5 things to consider when shopping for a new mattress
SPONSORED — There aren’t many things you’d be willing to spend one-third of your life doing, but sleeping is one of them. And with the average adult requiring 7-9 hours of sleep per day (according to the National Sleep Foundation), you’d better like what you’re sleeping on. If you’re in the market for a new mattress, there are a few things you should know before you brave the mattress showroom — and likely a pushy salesperson.
The mattress industry is tricky
Blake Garfield of Bedrooms & More doesn’t mince words about his industry:
“The mattress industry sucks,” he said. “It sucks for consumers because the companies making the mattresses suck.”
In Garfield’s view, most mattress companies are using half-truths and trickery to sell their products to consumers. Most mattress companies sell mediocre (at best) products at a steep markup, providing consumers with a product that won’t last long. Unfortunately, most people will simply assume that all mattresses (and mattress companies) are created equal, continuing the cycle.
Your ‘old’ mattress is probably quite new
According to Consumer Reports, a new mattress should last up to 10 years. Unfortunately, fewer and fewer people are actually marking a decade with their beds. This, according to Garfield, is simply because mattresses are failing long before they’re actually worn out.
“The average age of a one-sided takeaway mattress is less than five years,” he said. “When they were all two-sided it used to be much more than 10. People are spending hundreds or thousands of dollars for disposable crap. I wanted to know why customers were choosing to buy again, what they were settling on, and why so soon. The reason for ‘so soon’ was that their mattresses were no longer flat.”
You can blame the foam
Those “new” mattresses feel old simply because the foam in them is failing. According to Garfield, most mattress companies use inferior foam in their mattresses because it’s cheaper to manufacture and cheaper to ship. The result is a bed that becomes lumpy and uncomfortable long before that golden 10-year mark.
Garfield knows this firsthand. At Bedrooms & More, they recycle takeaway mattresses and Garfield has seen the inside of many of these beds — both the cheap and the expensive.
“Many of these are products costing literally thousands of dollars. But when I tear them apart, it is a cheap component that has worn out. So someone is buying a whole new bed every few years because these big brands are selling poorly designed, low-cost materials at a high mark up.”
Everything is marked up
Speaking of markup, the mattress industry is infamous for it.
“For the online mattress companies, they win no matter what,” said Garfield. “Here’s the math: It costs roughly $150 to make one of these online mattresses (if I’m not exact, I’m close). It costs $50 to ship it to you ($80 tops including the cost of the box). They charge about $950.”
Not only are these mattresses marked up, but many will only last a couple of years at best. Sagging up to 1″ after a year or two is common, and the worst part? Sagging is not covered under warranty.
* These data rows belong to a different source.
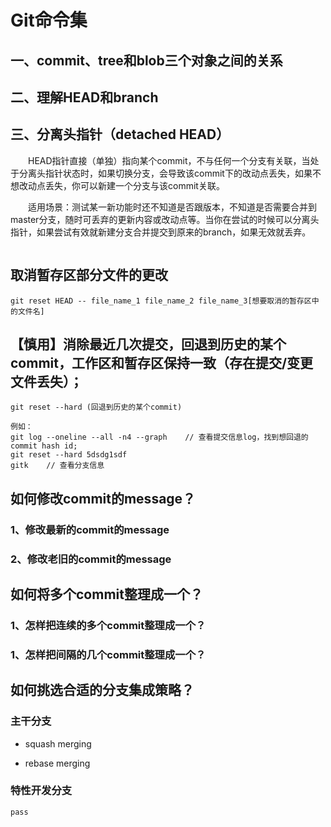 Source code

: # Git命令集

## 一、commit、tree和blob三个对象之间的关系

## 二、理解HEAD和branch


## 三、分离头指针（detached HEAD）
&emsp;&emsp;HEAD指针直接（单独）指向某个commit，不与任何一个分支有关联，当处于分离头指针状态时，如果切换分支，会导致该commit下的改动点丢失，如果不想改动点丢失，你可以新建一个分支与该commit关联。

&emsp;&emsp;适用场景：测试某一新功能时还不知道是否跟版本，不知道是否需要合并到master分支，随时可丢弃的更新内容或改动点等。当你在尝试的时候可以分离头指针，如果尝试有效就新建分支合并提交到原来的branch，如果无效就丢弃。
```shell

```

## 取消暂存区部分文件的更改
```shell
git reset HEAD -- file_name_1 file_name_2 file_name_3[想要取消的暂存区中的文件名]
```

##  【慎用】消除最近几次提交，回退到历史的某个commit，工作区和暂存区保持一致（存在提交/变更文件丢失）；
```shell
git reset --hard (回退到历史的某个commit)

例如：
git log --oneline --all -n4 --graph    // 查看提交信息log，找到想回退的commit hash id;
git reset --hard 5dsdg1sdf
gitk    // 查看分支信息
```

## 如何修改commit的message？
### 1、修改最新的commit的message

### 2、修改老旧的commit的message


## 如何将多个commit整理成一个？
### 1、怎样把连续的多个commit整理成一个？

### 1、怎样把间隔的几个commit整理成一个？


## 如何挑选合适的分支集成策略？
### 主干分支
- squash merging

- rebase merging

### 特性开发分支
    pass
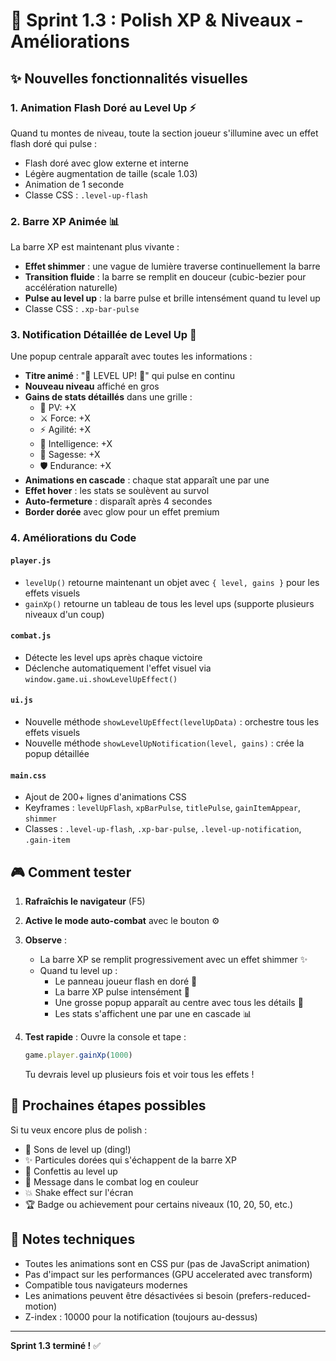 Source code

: # 🎨 Sprint 1.3 : Polish XP & Niveaux - Améliorations

## ✨ Nouvelles fonctionnalités visuelles

### 1. **Animation Flash Doré au Level Up** ⚡
Quand tu montes de niveau, toute la section joueur s'illumine avec un effet flash doré qui pulse :
- Flash doré avec glow externe et interne
- Légère augmentation de taille (scale 1.03)
- Animation de 1 seconde
- Classe CSS : `.level-up-flash`

### 2. **Barre XP Animée** 📊
La barre XP est maintenant plus vivante :
- **Effet shimmer** : une vague de lumière traverse continuellement la barre
- **Transition fluide** : la barre se remplit en douceur (cubic-bezier pour accélération naturelle)
- **Pulse au level up** : la barre pulse et brille intensément quand tu level up
- Classe CSS : `.xp-bar-pulse`

### 3. **Notification Détaillée de Level Up** 🎉
Une popup centrale apparaît avec toutes les informations :
- **Titre animé** : "🎉 LEVEL UP! 🎉" qui pulse en continu
- **Nouveau niveau** affiché en gros
- **Gains de stats détaillés** dans une grille :
  - 💚 PV: +X
  - ⚔️ Force: +X
  - ⚡ Agilité: +X
  - 🔮 Intelligence: +X
  - 📖 Sagesse: +X
  - 🛡️ Endurance: +X
- **Animations en cascade** : chaque stat apparaît une par une
- **Effet hover** : les stats se soulèvent au survol
- **Auto-fermeture** : disparaît après 4 secondes
- **Border dorée** avec glow pour un effet premium

### 4. **Améliorations du Code**

#### `player.js`
- `levelUp()` retourne maintenant un objet avec `{ level, gains }` pour les effets visuels
- `gainXp()` retourne un tableau de tous les level ups (supporte plusieurs niveaux d'un coup)

#### `combat.js`
- Détecte les level ups après chaque victoire
- Déclenche automatiquement l'effet visuel via `window.game.ui.showLevelUpEffect()`

#### `ui.js`
- Nouvelle méthode `showLevelUpEffect(levelUpData)` : orchestre tous les effets visuels
- Nouvelle méthode `showLevelUpNotification(level, gains)` : crée la popup détaillée

#### `main.css`
- Ajout de 200+ lignes d'animations CSS
- Keyframes : `levelUpFlash`, `xpBarPulse`, `titlePulse`, `gainItemAppear`, `shimmer`
- Classes : `.level-up-flash`, `.xp-bar-pulse`, `.level-up-notification`, `.gain-item`

## 🎮 Comment tester

1. **Rafraîchis le navigateur** (F5)
2. **Active le mode auto-combat** avec le bouton ⚙️
3. **Observe** :
   - La barre XP se remplit progressivement avec un effet shimmer ✨
   - Quand tu level up :
     - Le panneau joueur flash en doré 🌟
     - La barre XP pulse intensément 💫
     - Une grosse popup apparaît au centre avec tous les détails 🎉
     - Les stats s'affichent une par une en cascade 📊

4. **Test rapide** : Ouvre la console et tape :
   ```javascript
   game.player.gainXp(1000)
   ```
   Tu devrais level up plusieurs fois et voir tous les effets !

## 🎯 Prochaines étapes possibles

Si tu veux encore plus de polish :
- 🎵 Sons de level up (ding!)
- ✨ Particules dorées qui s'échappent de la barre XP
- 🌈 Confettis au level up
- 📢 Message dans le combat log en couleur
- 💥 Shake effect sur l'écran
- 🏆 Badge ou achievement pour certains niveaux (10, 20, 50, etc.)

## 📝 Notes techniques

- Toutes les animations sont en CSS pur (pas de JavaScript animation)
- Pas d'impact sur les performances (GPU accelerated avec transform)
- Compatible tous navigateurs modernes
- Les animations peuvent être désactivées si besoin (prefers-reduced-motion)
- Z-index : 10000 pour la notification (toujours au-dessus)

---

**Sprint 1.3 terminé !** ✅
Your old bed is harming the environment
If you’re unconcerned with the cost of your new mattress, you might be concerned about the cost — to the environment — of your old one. Unfortunately, most mattress companies that offer haul-away of old beds simply take these to the dump to end up in a landfill. Garfield offers some advice to those looking to save the environment, their wallets and their sleep quality:
“Simply by purchasing a more durable product you can do something better for the environment; not to mention saving money in the long and possibly short term. Buy a flippable mattress. If you don’t want great detail, know that the coils won’t likely ever be a problem and the thicker the mattress, the faster it will fail. All foam beds (with the exception of latex mattresses) will sag the fastest, and memory foam is no exception. If you like really plush, get a topper. Then you’re only replacing a saggy topper and not a saggy mattress.”